Assange’s status as both villain and hero was reinforced Feb. 24 when a British court granted Sweden’s demand to extradite Assange to face rape charges, as supporters gathered outside the court donning masks and holding signs. While the situation may be hellish for his legal defense bills, his very public troubles are making money for a lot of other people.

And it’s not just books and movies that are in the works. Cafe Press says it has more than 17,000 items that have to do with either Assange or WikiLeaks, and is shipping products to fans all over the world. Zazzle has hundreds of designs on its website.

Andrew Trous, a 16-year-old from Ontario, Canada, uploaded a WikiLeaks T-shirt design onto RedBubble.com, a website that sells merchandise based on its user’s designs. After selling 25 he felt “guilty because I was profiting” from Assange’s situation. He decided to donate the money — all $64.87 of it  — to WikiLeaks, “because this world needs more people like him.”

WikiLeaks itself has jumped on the capitalist bandwagon, launching its own store on Feb. 10. Official WikiLeaks gear includes shirts, tote bags, umbrellas and children’s clothing.

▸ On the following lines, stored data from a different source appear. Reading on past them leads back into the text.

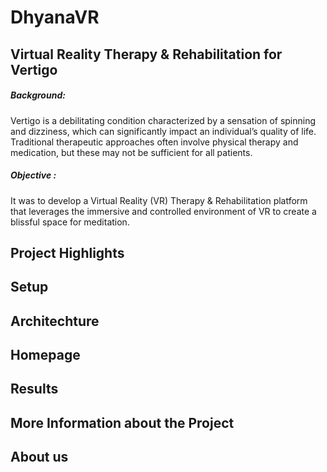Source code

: # DhyanaVR
## Virtual Reality Therapy & Rehabilitation for Vertigo
##### Background: 
Vertigo is a debilitating condition characterized by a sensation of spinning and dizziness, which can significantly impact an individual’s quality of life. Traditional therapeutic approaches often involve physical therapy and medication, but these may not be sufficient for all patients.
##### Objective :
It was to develop a Virtual Reality (VR) Therapy & Rehabilitation platform that leverages the immersive and controlled environment of VR to create a blissful space for meditation.

## Project Highlights 

## Setup 

## Architechture 

## Homepage 

## Results

## More Information about the Project

## About us

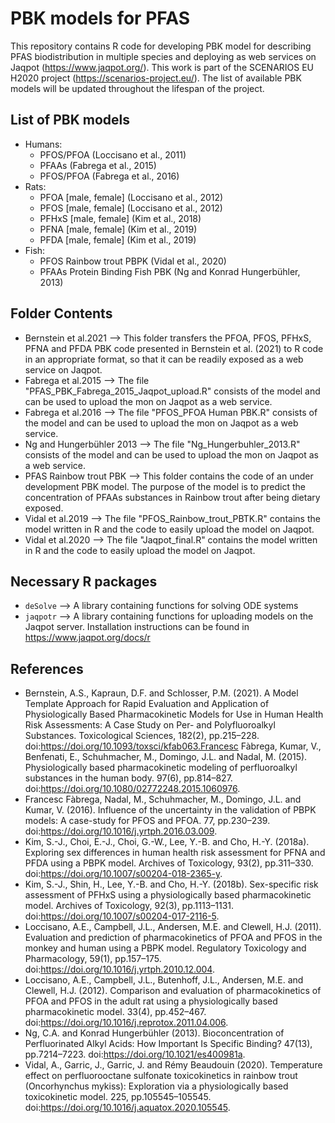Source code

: # PBK models for PFAS 
This repository contains R code for developing PBK model for describing PFAS biodistribution in multiple species and deploying as web services on Jaqpot (https://www.jaqpot.org/). This work is part of the SCENARIOS EU H2020 project (https://scenarios-project.eu/). The list of available PBK models will be updated throughout the lifespan of the project.

## List of PBK models
- Humans:
    * PFOS/PFOA (Loccisano et al., 2011)
    * PFAAs (Fabrega et al., 2015)
    * PFOS/PFOA (Fabrega et al., 2016)
- Rats:
    * PFOA [male, female] (Loccisano et al., 2012)
    * PFOS [male, female] (Loccisano et al., 2012)
    * PFHxS [male, female] (Kim et al., 2018)
    * PFNA [male, female] (Kim et al., 2019)
    * PFDA [male, female] (Kim et al., 2019)
- Fish:
   * PFOS Rainbow trout PBPK (Vidal et al., 2020)
   * PFAAs Protein Binding Fish PBK (Ng and Konrad Hungerbühler, 2013)

## Folder Contents
*  Bernstein et al.2021 --> This folder transfers the PFOA, PFOS, PFHxS, PFNA and PFDA PBK code presented in Bernstein et al. (2021) to R code in an appropriate format, so that it can be readily exposed as a web service on Jaqpot.
*  Fabrega et al.2015 --> The file "PFAS_PBK_Fabrega_2015_Jaqpot_upload.R" consists of the model and can be used to upload the mon on Jaqpot as a web service.
*  Fabrega et al.2016 --> The file "PFOS_PFOA Human PBK.R" consists of the model and can be used to upload the mon on Jaqpot as a web service.
*  Ng and Hungerbühler 2013 --> The file "Ng_Hungerbuhler_2013.R" consists of the model and can be used to upload the mon on Jaqpot as a web service.
*  PFAS Rainbow trout PBK --> This folder contains the code of an under development PBK model. The purpose of the model is to predict the concentration of PFAAs substances in Rainbow trout after being dietary exposed.
*  Vidal et al.2019 --> The file "PFOS_Rainbow_trout_PBTK.R" contains the model written in R and the code to easily upload the model on Jaqpot.
*  Vidal et al.2020 --> The file "Jaqpot_final.R" contains the model written in R and the code to easily upload the model on Jaqpot.
## Necessary R packages
* `deSolve`  --> A library containing functions for solving ODE systems
* `jaqpotr` --> A library containing functions for uploading models on the Jaqpot server. Installation instructions can be found in https://www.jaqpot.org/docs/r

## References
* Bernstein, A.S., Kapraun, D.F. and Schlosser, P.M. (2021). A Model Template Approach for Rapid Evaluation and Application of Physiologically Based Pharmacokinetic Models for Use in Human Health Risk Assessments: A Case Study on Per- and Polyfluoroalkyl Substances. Toxicological Sciences, 182(2), pp.215–228. doi:https://doi.org/10.1093/toxsci/kfab063.Francesc Fàbrega, Kumar, V., Benfenati, E., Schuhmacher, M., Domingo, J.L. and Nadal, M. (2015). Physiologically based pharmacokinetic modeling of perfluoroalkyl substances in the human body. 97(6), pp.814–827. doi:https://doi.org/10.1080/02772248.2015.1060976.
* Francesc Fàbrega, Nadal, M., Schuhmacher, M., Domingo, J.L. and Kumar, V. (2016). Influence of the uncertainty in the validation of PBPK models: A case-study for PFOS and PFOA. 77, pp.230–239. doi:https://doi.org/10.1016/j.yrtph.2016.03.009.
* Kim, S.-J., Choi, E.-J., Choi, G.-W., Lee, Y.-B. and Cho, H.-Y. (2018a). Exploring sex differences in human health risk assessment for PFNA and PFDA using a PBPK model. Archives of Toxicology, 93(2), pp.311–330. doi:https://doi.org/10.1007/s00204-018-2365-y.
* Kim, S.-J., Shin, H., Lee, Y.-B. and Cho, H.-Y. (2018b). Sex-specific risk assessment of PFHxS using a physiologically based pharmacokinetic model. Archives of Toxicology, 92(3), pp.1113–1131. doi:https://doi.org/10.1007/s00204-017-2116-5.
* Loccisano, A.E., Campbell, J.L., Andersen, M.E. and Clewell, H.J. (2011). Evaluation and prediction of pharmacokinetics of PFOA and PFOS in the monkey and human using a PBPK model. Regulatory Toxicology and Pharmacology, 59(1), pp.157–175. doi:https://doi.org/10.1016/j.yrtph.2010.12.004.
* Loccisano, A.E., Campbell, J.L., Butenhoff, J.L., Andersen, M.E. and Clewell, H.J. (2012). Comparison and evaluation of pharmacokinetics of PFOA and PFOS in the adult rat using a physiologically based pharmacokinetic model. 33(4), pp.452–467. doi:https://doi.org/10.1016/j.reprotox.2011.04.006.
* Ng, C.A. and Konrad Hungerbühler (2013). Bioconcentration of Perfluorinated Alkyl Acids: How Important Is Specific Binding? 47(13), pp.7214–7223. doi:https://doi.org/10.1021/es400981a.
* Vidal, A., Garric, J., Garric, J. and Rémy Beaudouin (2020). Temperature effect on perfluorooctane sulfonate toxicokinetics in rainbow trout (Oncorhynchus mykiss): Exploration via a physiologically based toxicokinetic model. 225, pp.105545–105545. doi:https://doi.org/10.1016/j.aquatox.2020.105545.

Given that WikiLeaks was cut off from receiving donations via PayPal, Visa, MasterCard and Bank of America, one might wonder how to pay for this merchandise. Have no fear, the official store folks have anticipated that by making it part of the Spreadshirt platform, a German company that lets individuals and organizations sell personalized apparel. Kelly, a spokesperson for the WikiLeaks store, said via e-mail that using a middleman makes it difficult for payment providers to cut them off since, “Spreadshirt pays us our commission,” with an average mark of 30 to 40 percent. The store has received around 900 orders, so far, mostly from the U.S. An official WikiLeaks poster store is now in the works.

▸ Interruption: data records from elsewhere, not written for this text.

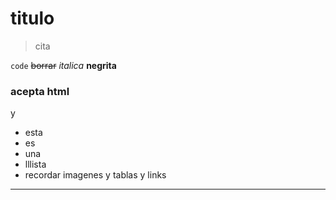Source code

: # titulo

> cita

`code` ~~borrar~~ *italica* **negrita** <h3>acepta html</h3> y 

+ esta
+ es 
+ una 
+ lllista
+ recordar imagenes y tablas y links

---

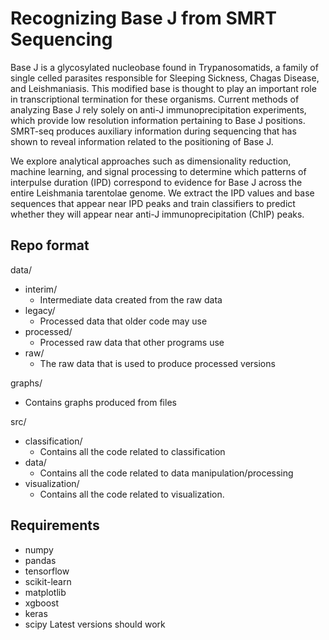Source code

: # Recognizing Base J from SMRT Sequencing
Base J is a glycosylated nucleobase found in Trypanosomatids, a family of single celled parasites responsible for Sleeping Sickness, Chagas Disease, and Leishmaniasis. This modified base is thought to play an important role in transcriptional termination for these organisms. Current methods of analyzing Base J rely solely on anti-J immunoprecipitation experiments, which provide low resolution information pertaining to Base J positions. SMRT-seq produces auxiliary information during sequencing that has shown to reveal information related to the positioning of Base J.

We explore analytical approaches such as dimensionality reduction, machine learning, and signal processing to determine which patterns of interpulse duration (IPD) correspond to evidence for Base J across the entire Leishmania tarentolae genome.  We extract the IPD values and base sequences that appear near IPD peaks and train classifiers to predict whether they will appear near anti-J immunoprecipitation (ChIP) peaks.

## Repo format
data/
- interim/
    * Intermediate data created from the raw data
- legacy/
    * Processed data that older code may use
- processed/
    * Processed raw data that other programs use
- raw/
    * The raw data that is used to produce processed versions

graphs/
- Contains graphs produced from files

src/
- classification/
    * Contains all the code related to classification
- data/
    * Contains all the code related to data manipulation/processing
- visualization/
    * Contains all the code related to visualization.

## Requirements
* numpy
* pandas
* tensorflow
* scikit-learn
* matplotlib
* xgboost
* keras
* scipy
Latest versions should work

Some see Assange’s status as the face of WikiLeaks as a decidedly mixed blessing. Birgitta Jonsdottir, who worked with the organization to release one of its first sensational revelations, the Apache helicopter video “Collateral Murder,” called it a “double-edged sword.” The “branding of WikiLeaks is a sad development,” she wrote in an e-mail, which is “not in tune with how many of us who were involved with it as a grassroots movement had ever anticipated.” It has, however, helped spread awareness of issues surrounding freedom of information. “Perhaps that was needed in the larger context, for him to become such a megastar,” she wrote.

Martin Hosking, the managing editor of the website RedBubble, says it is rare to see someone combine this level of controversy and marketability.

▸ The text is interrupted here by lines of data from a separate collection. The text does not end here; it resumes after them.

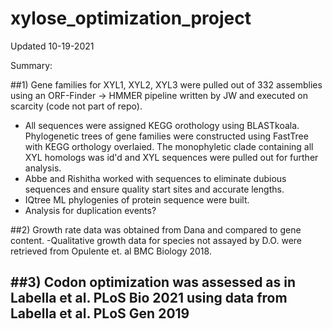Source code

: # xylose_optimization_project

Updated 10-19-2021

Summary: 

##1) Gene families for XYL1, XYL2, XYL3 were pulled out of 332 assemblies using an ORF-Finder -> HMMER pipeline written by JW and executed on scarcity (code not part of repo). 
- All sequences were assigned KEGG orothology using BLASTkoala. Phylogenetic trees of gene families were constructed using FastTree with KEGG orthology overlaied. The monophyletic clade containing all XYL homologs was id'd and XYL sequences were pulled out for further analysis. 
- Abbe and Rishitha worked with sequences to eliminate dubious sequences and ensure quality start sites and accurate lengths. 
- IQtree ML phylogenies of protein sequence were built. 
- Analysis for duplication events?

##2) Growth rate data was obtained from Dana and compared to gene content.
-Qualitative growth data for species not assayed by D.O. were retrieved from Opulente et. al BMC Biology 2018.

##3) Codon optimization was assessed as in Labella et al. PLoS Bio 2021 using data from Labella et al. PLoS Gen 2019
-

It all started with the Spartacus-inspired “I am Julian Assange,” in reference to “I am Spartacus” from the 1960 film wherein Spartacus’s fellow gladiators refuse to let him be singled out for punishment by all declaring to be him. “When he was arrested in London, and that meme started going around, we started seeing a whole bunch of shirts,” said Hosking. RedBubble, which is based in Australia, has 70 items featuring Assange or WikiLeaks and Hosking says they have sold in the thousands, with half being shipped to the U.S.

The appeal goes far beyond Assange’s geeky hacker computer ways. “For reasons I cannot comprehend, he seems to be an attractive figure to women I know,” says Potter. “But he’s a bad boy too. The fact that he’s being charged with sexual assault could be quite bad for the WikiLeaks brand,” says Potter.

JulianAssangeIsGorgeous.tumblr.com features the many magazine shoots whose moody lighting depicts Assange as a sexy spy. The captions may be snarky, but they capture the surprising emergence of Assange as something of a sex symbol: “Look, you British tabloids, you can call Julian a ho all you want. But we dare you: YOU try being a tall, fine and mysterious idealist and not attract the ladies,” reads one post.

Well, perhaps that explains the “Julian Assange please marry me!” shirts.